*REQUIRED WORK*
Filter the listing below, keeping only the lines with the word "tries".

*DATA FOR THE TASK*
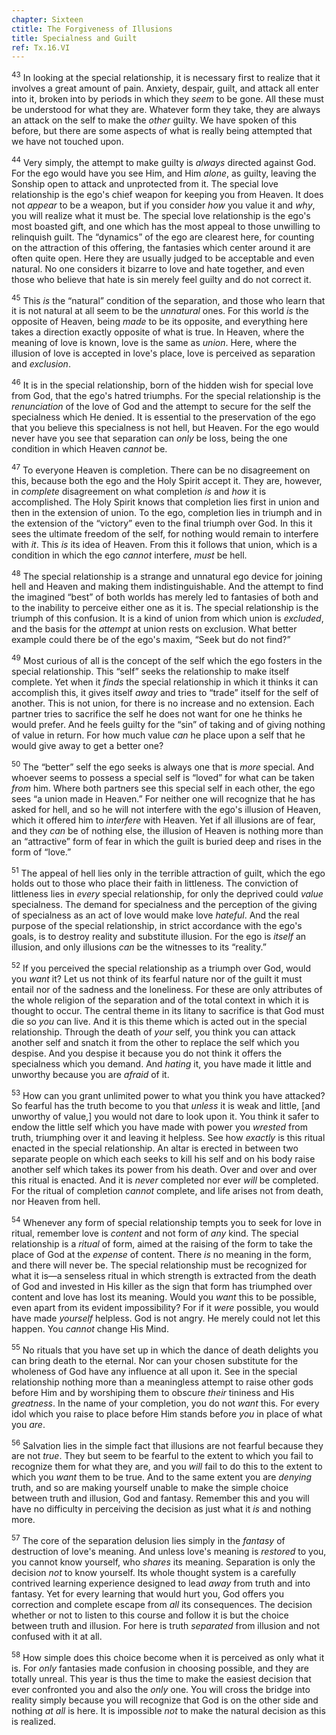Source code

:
 ```yaml
---
chapter: Sixteen
ctitle: The Forgiveness of Illusions
title: Specialness and Guilt
ref: Tx.16.VI
---
```


<sup>43</sup> In looking at the special relationship, it is necessary first to
realize that it involves a great amount of pain. Anxiety, despair,
guilt, and attack all enter into it, broken into by periods in which
they *seem* to be gone. All these must be understood for what they are.
Whatever form they take, they are always an attack on the self to make
the *other* guilty. We have spoken of this before, but there are some
aspects of what is really being attempted that we have not touched upon.

<sup>44</sup> Very simply, the attempt to make guilty is *always* directed against
God. For the ego would have you see Him, and Him *alone*, as guilty,
leaving the Sonship open to attack and unprotected from it. The special
love relationship is the ego's chief weapon for keeping you from Heaven.
It does not *appear* to be a weapon, but if you consider *how* you value
it and *why*, you will realize what it must be. The special love
relationship is the ego's most boasted gift, and one which has the most
appeal to those unwilling to relinquish guilt. The “dynamics” of the ego
are clearest here, for counting on the attraction of this offering, the
fantasies which center around it are often quite open. Here they are
usually judged to be acceptable and even natural. No one considers it
bizarre to love and hate together, and even those who believe that hate
is sin merely feel guilty and do not correct it.

<sup>45</sup> This *is* the “natural” condition of the separation, and those who
learn that it is not natural at all seem to be the *unnatural* ones. For
this world *is* the opposite of Heaven, being *made* to be its opposite,
and everything here takes a direction exactly opposite of what is true.
In Heaven, where the meaning of love is known, love is the same as
*union*. Here, where the illusion of love is accepted in love's place,
love is perceived as separation and *exclusion*.

<sup>46</sup> It is in the special relationship, born of the hidden wish for
special love from God, that the ego's hatred triumphs. For the special
relationship is the *renunciation* of the love of God and the attempt to
secure for the self the specialness which He denied. It is essential to
the preservation of the ego that you believe this specialness is not
hell, but Heaven. For the ego would never have you see that separation
can *only* be loss, being the one condition in which Heaven *cannot* be.

<sup>47</sup> To everyone Heaven is completion. There can be no disagreement on
this, because both the ego and the Holy Spirit accept it. They are,
however, in *complete* disagreement on what completion *is* and *how* it
is accomplished. The Holy Spirit knows that completion lies first in
union and then in the extension of union. To the ego, completion lies in
triumph and in the extension of the “victory” even to the final triumph
over God. In this it sees the ultimate freedom of the self, for nothing
would remain to interfere with *it*. This *is* its idea of Heaven. From
this it follows that union, which is a condition in which the ego
*cannot* interfere, *must* be hell.

<sup>48</sup> The special relationship is a strange and unnatural ego device for
joining hell and Heaven and making them indistinguishable. And the
attempt to find the imagined “best” of both worlds has merely led to
fantasies of both and to the inability to perceive either one as it is.
The special relationship is the triumph of this confusion. It is a kind
of union from which union is *excluded*, and the basis for the *attempt*
at union rests on exclusion. What better example could there be of the
ego's maxim, “Seek but do not find?”

<sup>49</sup> Most curious of all is the concept of the self which the ego fosters
in the special relationship. This “self” seeks the relationship to make
itself complete. Yet when it *finds* the special relationship in which
it thinks it can accomplish this, it gives itself *away* and tries to
“trade” itself for the self of another. This is not union, for there is
no increase and no extension. Each partner tries to sacrifice the self
he does not want for one he thinks he would prefer. And he feels guilty
for the “sin” of taking and of giving nothing of value in return. For
how much value *can* he place upon a self that he would give away to get
a better one?

<sup>50</sup> The “better” self the ego seeks is always one that is *more* special.
And whoever seems to possess a special self is “loved” for what can be
taken *from* him. Where both partners see this special self in each
other, the ego sees “a union made in Heaven.” For neither one will
recognize that he has asked for hell, and so he will not interfere with
the ego's illusion of Heaven, which it offered him to *interfere* with
Heaven. Yet if all illusions are of fear, and they *can* be of nothing
else, the illusion of Heaven is nothing more than an “attractive” form
of fear in which the guilt is buried deep and rises in the form of
“love.”

<sup>51</sup> The appeal of hell lies only in the terrible attraction of guilt,
which the ego holds out to those who place their faith in littleness.
The conviction of littleness lies in *every* special relationship, for
only the deprived could *value* specialness. The demand for specialness
and the perception of the giving of specialness as an act of love would
make love *hateful*. And the real purpose of the special relationship,
in strict accordance with the ego's goals, is to destroy reality and
substitute illusion. For the ego is *itself* an illusion, and only
illusions *can* be the witnesses to its “reality.”

<sup>52</sup> If you perceived the special relationship as a triumph over God,
would you *want* it? Let us not think of its fearful nature nor of the
guilt it must entail nor of the sadness and the loneliness. For these
are only attributes of the whole religion of the separation and of the
total context in which it is thought to occur. The central theme in its
litany to sacrifice is that God must die so *you* can live. And it is
this theme which is acted out in the special relationship. Through the
death of *your* self, you think you can attack another self and snatch
it from the other to replace the self which you despise. And you despise
it because you do not think it offers the specialness which you demand.
And *hating* it, you have made it little and unworthy because you are
*afraid* of it.

<sup>53</sup> How can you grant unlimited power to what you think you have
attacked? So fearful has the truth become to you that *unless* it is
weak and little, \[and unworthy of value,\] you would not dare to look
upon it. You think it safer to endow the little self which you have made
with power you *wrested* from truth, triumphing over it and leaving it
helpless. See how *exactly* is this ritual enacted in the special
relationship. An altar is erected in between two separate people on
which each seeks to kill his self and on his body raise another self
which takes its power from his death. Over and over and over this ritual
is enacted. And it is *never* completed nor ever *will* be completed.
For the ritual of completion *cannot* complete, and life arises not from
death, nor Heaven from hell.

<sup>54</sup> Whenever any form of special relationship tempts you to seek for love
in ritual, remember love is *content* and not form of *any* kind. The
special relationship is a *ritual* of form, aimed at the raising of the
form to take the place of God at the *expense* of content. There *is* no
meaning in the form, and there will never be. The special relationship
must be recognized for what it is—a senseless ritual in which strength
is extracted from the death of God and invested in His killer as the
sign that form has triumphed over content and love has lost its meaning.
Would you *want* this to be possible, even apart from its evident
impossibility? For if it *were* possible, you would have made *yourself*
helpless. God is not angry. He merely could not let this happen. You
*cannot* change His Mind.

<sup>55</sup> No rituals that you have set up in which the dance of death delights
you can bring death to the eternal. Nor can your chosen substitute for
the wholeness of God have any influence at all upon it. See in the
special relationship nothing more than a meaningless attempt to raise
other gods before Him and by worshiping them to obscure *their* tininess
and His *greatness*. In the name of your completion, you do not *want*
this. For every idol which you raise to place before Him stands before
*you* in place of what you *are*.

<sup>56</sup> Salvation lies in the simple fact that illusions are not fearful
because they are not *true*. They but seem to be fearful to the extent
to which you fail to recognize them for what they are, and you *will*
fail to do this to the extent to which you *want* them to be true. And
to the same extent you are *denying* truth, and so are making yourself
unable to make the simple choice between truth and illusion, God and
fantasy. Remember this and you will have no difficulty in perceiving the
decision as just what it *is* and nothing more.

<sup>57</sup> The core of the separation delusion lies simply in the *fantasy* of
destruction of love's meaning. And unless love's meaning is *restored*
to you, you cannot know yourself, who *shares* its meaning. Separation
is only the decision *not* to know yourself. Its whole thought system is
a carefully contrived learning experience designed to lead *away* from
truth and into fantasy. Yet for every learning that would hurt you, God
offers you correction and complete escape from *all* its consequences.
The decision whether or not to listen to this course and follow it is
but the choice between truth and illusion. For here is truth *separated*
from illusion and not confused with it at all.

<sup>58</sup> How simple does this choice become when it is perceived as only what
it is. For *only* fantasies made confusion in choosing possible, and
they are totally unreal. This year is thus the time to make the easiest
decision that ever confronted you and also the *only* one. You will
cross the bridge into reality simply because you will recognize that God
is on the other side and nothing *at all* is here. It is impossible
*not* to make the natural decision as this is realized.

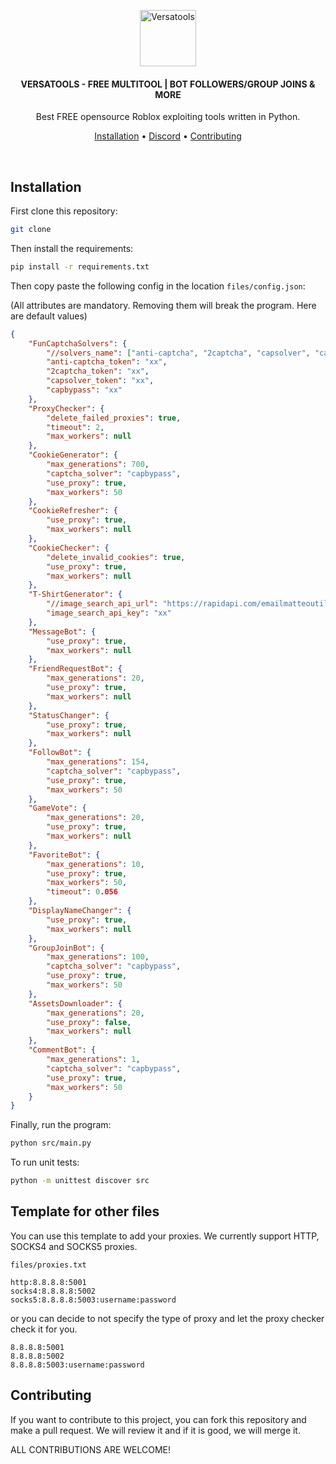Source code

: <p align="center">
	<img src="https://cdn.discordapp.com/icons/1119803301295292458/eb9f9cd395ce2dbac016a4f5e7513054.webp" alt="Versatools" height="90" />
</p>

<h4 align="center">VERSATOOLS - FREE MULTITOOL | BOT FOLLOWERS/GROUP JOINS & MORE</h4>
<p align="center">
	Best FREE opensource Roblox exploiting tools written in Python.
</p>

<p align="center">
	<a href="#Installation">Installation</a> •
	<a href="https://discord.com/invite/kaz2XVGAya">Discord</a> •
	<a href="#Contributing">Contributing</a>
</p>
<br/>

## Installation

First clone this repository:

```bash
git clone
```

Then install the requirements:

```bash
pip install -r requirements.txt
```

Then copy paste the following config in the location `files/config.json`:

(All attributes are mandatory. Removing them will break the program.
Here are default values)

```json
{
	"FunCaptchaSolvers": {
		"//solvers_name": ["anti-captcha", "2captcha", "capsolver", "capbypass"],
		"anti-captcha_token": "xx",
		"2captcha_token": "xx",
		"capsolver_token": "xx",
		"capbypass": "xx"
	},
	"ProxyChecker": {
		"delete_failed_proxies": true,
		"timeout": 2,
		"max_workers": null
	},
	"CookieGenerator": {
		"max_generations": 700,
		"captcha_solver": "capbypass",
		"use_proxy": true,
		"max_workers": 50
	},
	"CookieRefresher": {
		"use_proxy": true,
		"max_workers": null
	},
	"CookieChecker": {
		"delete_invalid_cookies": true,
		"use_proxy": true,
		"max_workers": null
	},
	"T-ShirtGenerator": {
		"//image_search_api_url": "https://rapidapi.com/emailmatteoutile/api/image-search-api2",
		"image_search_api_key": "xx"
	},
	"MessageBot": {
		"use_proxy": true,
		"max_workers": null
	},
	"FriendRequestBot": {
		"max_generations": 20,
		"use_proxy": true,
		"max_workers": null
	},
	"StatusChanger": {
		"use_proxy": true,
		"max_workers": null
	},
	"FollowBot": {
		"max_generations": 154,
		"captcha_solver": "capbypass",
		"use_proxy": true,
		"max_workers": 50
	},
	"GameVote": {
		"max_generations": 20,
		"use_proxy": true,
		"max_workers": null
	},
	"FavoriteBot": {
		"max_generations": 10,
		"use_proxy": true,
		"max_workers": 50,
		"timeout": 0.056
	},
	"DisplayNameChanger": {
		"use_proxy": true,
		"max_workers": null
	},
	"GroupJoinBot": {
		"max_generations": 100,
		"captcha_solver": "capbypass",
		"use_proxy": true,
		"max_workers": 50
	},
	"AssetsDownloader": {
		"max_generations": 20,
		"use_proxy": false,
		"max_workers": null
	},
	"CommentBot": {
		"max_generations": 1,
		"captcha_solver": "capbypass",
		"use_proxy": true,
		"max_workers": 50
	}
}
```

Finally, run the program:

```bash
python src/main.py
```

To run unit tests:

```bash
python -m unittest discover src
```

## Template for other files

You can use this template to add your proxies. We currently support HTTP, SOCKS4 and SOCKS5 proxies.

`files/proxies.txt`

```
http:8.8.8.8:5001
socks4:8.8.8.8:5002
socks5:8.8.8.8:5003:username:password
```

or you can decide to not specify the type of proxy and let the proxy checker check it for you.

```
8.8.8.8:5001
8.8.8.8:5002
8.8.8.8:5003:username:password
```

## Contributing

If you want to contribute to this project, you can fork this repository and make a pull request. We will review it and if it is good, we will merge it.

ALL CONTRIBUTIONS ARE WELCOME!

*SOLUTION*
it thinks it can accomplish this, it gives itself *away* and tries to
no increase and no extension. Each partner tries to sacrifice the self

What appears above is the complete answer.